Menchik made the argument in an Op-Ed published Jan. 20 in USA Today entitled “Islamic State Lessons from Indonesia.”

From the text of the Op-Ed:

Terrorism experts and U. S. officials have long been concerned about the potential for the Islamic State, also known as ISIL, to carry out attacks in Indonesia. Approximately 300 Indonesians have traveled to Syria in order to join the group. Even more worrisome is that given Indonesia’s massive size, relative poverty and high levels of corruption, it might become a fertile recruiting ground for militants and a new front in the war against ISIL.

Yet that potential has not been realized.
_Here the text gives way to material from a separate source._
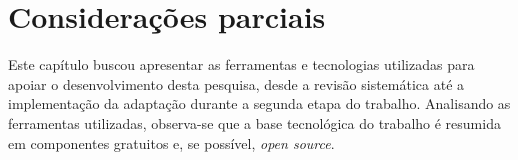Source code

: 	
\section{Considerações parciais} %
\label{sec:considerações_parciais}

	Este capítulo buscou apresentar as ferramentas e tecnologias utilizadas para apoiar o desenvolvimento desta pesquisa, desde a revisão sistemática até a implementação da adaptação durante a segunda etapa do trabalho. Analisando as ferramentas utilizadas, observa-se que a base tecnológica do trabalho é resumida em componentes gratuitos e, se possível, \textit{open source}.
While having anyone join ISIL is a cause of concern, the number of Indonesian recruits is small compared to those from other Muslim-majority countries like Jordan, Saudi Arabia and Tunisia. In fact more fighters are estimated to have come from Belgium and France than from Indonesia. The number is actually even smaller in proportion to Indonesia’s massive population of over 250 million people.

You can read the entire Op-Ed here.

Menchik’s research interests include comparative politics, religion and politics, Southeast Asia, and the Middle East. His book Islam and Democracy in Indonesia: Tolerance without Liberalism is forthcoming from Cambridge University Press and explains the meaning of tolerance to the leaders of the world’s largest Islamic organizations in order to understand how their values shape politics in a Muslim-majority democracy. Learn more about him here.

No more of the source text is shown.